- _YOUR TASK_:
Extract every line from the records below that contains the word "conformité".

Dataset entries
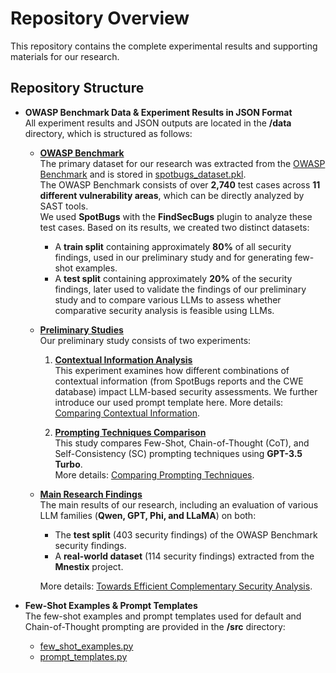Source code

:# Repository Overview

This repository contains the complete experimental results and supporting materials for our research.

## Repository Structure

- **OWASP Benchmark Data & Experiment Results in JSON Format**  
  All experiment results and JSON outputs are located in the **/data** directory, which is structured as follows:

  - **[OWASP Benchmark](data/owasp_benchmark/)**  
    The primary dataset for our research was extracted from the [OWASP Benchmark](https://github.com/OWASP-Benchmark/BenchmarkJava) and is stored in [spotbugs_dataset.pkl](data/owasp_benchmark/spotbugs_dataset.pkl).  
    The OWASP Benchmark consists of over **2,740** test cases across **11 different vulnerability areas**, which can be directly analyzed by SAST tools.  
    We used **SpotBugs** with the **FindSecBugs** plugin to analyze these test cases. Based on its results, we created two distinct datasets:

    - A **train split** containing approximately **80%** of all security findings, used in our preliminary study and for generating few-shot examples.
    - A **test split** containing approximately **20%** of the security findings, later used to validate the findings of our preliminary study and to compare various LLMs to assess whether comparative security analysis is feasible using LLMs.

  - **[Preliminary Studies](data/preliminary_study/)**  
    Our preliminary study consists of two experiments:

    1. **[Contextual Information Analysis](data/preliminary_study/contextual_information_experiment/)**  
       This experiment examines how different combinations of contextual information (from SpotBugs reports and the CWE database) impact LLM-based security assessments. We further introduce our used prompt template here. 
       More details: [Comparing Contextual Information](data/preliminary_study/contextual_information_experiment/README.md).

    2. **[Prompting Techniques Comparison](data/preliminary_study/prompting_techniques_experiment/)**  
       This study compares Few-Shot, Chain-of-Thought (CoT), and Self-Consistency (SC) prompting techniques using **GPT-3.5 Turbo**.  
       More details: [Comparing Prompting Techniques](data/preliminary_study/prompting_techniques_experiment/README.md).

  - **[Main Research Findings](data/towards_efficient_complementary_security_analysis/)**  
    The main results of our research, including an evaluation of various LLM families (**Qwen, GPT, Phi, and LLaMA**) on both:

    - The **test split** (403 security findings) of the OWASP Benchmark security findings.
    - A **real-world dataset** (114 security findings) extracted from the **Mnestix** project.

    More details: [Towards Efficient Complementary Security Analysis](data/towards_efficient_complementary_security_analysis/README.md).

- **Few-Shot Examples & Prompt Templates**  
  The few-shot examples and prompt templates used for default and Chain-of-Thought prompting are provided in the **/src** directory:

  - [few_shot_examples.py](src/few_shot_examples.py)
  - [prompt_templates.py](src/prompt_templates.py)
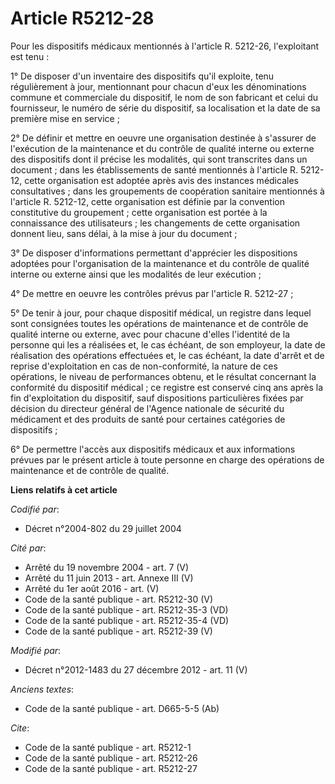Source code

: # Article R5212-28

Pour les dispositifs médicaux mentionnés à l'article R. 5212-26, l'exploitant est tenu : 

1° De disposer d'un inventaire des dispositifs qu'il exploite, tenu régulièrement à jour, mentionnant pour chacun d'eux les
dénominations commune et commerciale du dispositif, le nom de son fabricant et celui du fournisseur, le numéro de série du
dispositif, sa localisation et la date de sa première mise en service ; 

2° De définir et mettre en oeuvre une organisation destinée à s'assurer de l'exécution de la maintenance et du contrôle de
qualité interne ou externe des dispositifs dont il précise les modalités, qui sont transcrites dans un document ; dans les
établissements de santé mentionnés à l'article R. 5212-12, cette organisation est adoptée après avis des instances médicales
consultatives ; dans les groupements de coopération sanitaire mentionnés à l'article R. 5212-12, cette organisation est
définie par la convention constitutive du groupement ; cette organisation est portée à la connaissance des utilisateurs ; les
changements de cette organisation donnent lieu, sans délai, à la mise à jour du document ; 

3° De disposer d'informations permettant d'apprécier les dispositions adoptées pour l'organisation de la maintenance et du
contrôle de qualité interne ou externe ainsi que les modalités de leur exécution ; 

4° De mettre en oeuvre les contrôles prévus par l'article R. 5212-27 ; 

5° De tenir à jour, pour chaque dispositif médical, un registre dans lequel sont consignées toutes les opérations de
maintenance et de contrôle de qualité interne ou externe, avec pour chacune d'elles l'identité de la personne qui les a
réalisées et, le cas échéant, de son employeur, la date de réalisation des opérations effectuées et, le cas échéant, la date
d'arrêt et de reprise d'exploitation en cas de non-conformité, la nature de ces opérations, le niveau de performances obtenu,
et le résultat concernant la conformité du dispositif médical ; ce registre est conservé cinq ans après la fin d'exploitation
du dispositif, sauf dispositions particulières fixées par décision du directeur général de l'Agence nationale de sécurité du
médicament et des produits de santé pour certaines catégories de dispositifs ; 

6° De permettre l'accès aux dispositifs médicaux et aux informations prévues par le présent article à toute personne en
charge des opérations de maintenance et de contrôle de qualité.

**Liens relatifs à cet article**

_Codifié par_:

  - Décret n°2004-802 du 29 juillet 2004

_Cité par_:

  - Arrêté du 19 novembre 2004 - art. 7 (V)
  - Arrêté du 11 juin 2013 - art. Annexe III (V)
  - Arrêté du 1er août 2016 - art. (V)
  - Code de la santé publique - art. R5212-30 (V)
  - Code de la santé publique - art. R5212-35-3 (VD)
  - Code de la santé publique - art. R5212-35-4 (VD)
  - Code de la santé publique - art. R5212-39 (V)

_Modifié par_:

  - Décret n°2012-1483 du 27 décembre 2012 - art. 11 (V)

_Anciens textes_:

  - Code de la santé publique - art. D665-5-5 (Ab)

_Cite_:

  - Code de la santé publique - art. R5212-1
  - Code de la santé publique - art. R5212-26
  - Code de la santé publique - art. R5212-27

- _RESULT_:
d'arrêt et de reprise d'exploitation en cas de non-conformité, la nature de ces opérations, le niveau de performances obtenu,
et le résultat concernant la conformité du dispositif médical ; ce registre est conservé cinq ans après la fin d'exploitation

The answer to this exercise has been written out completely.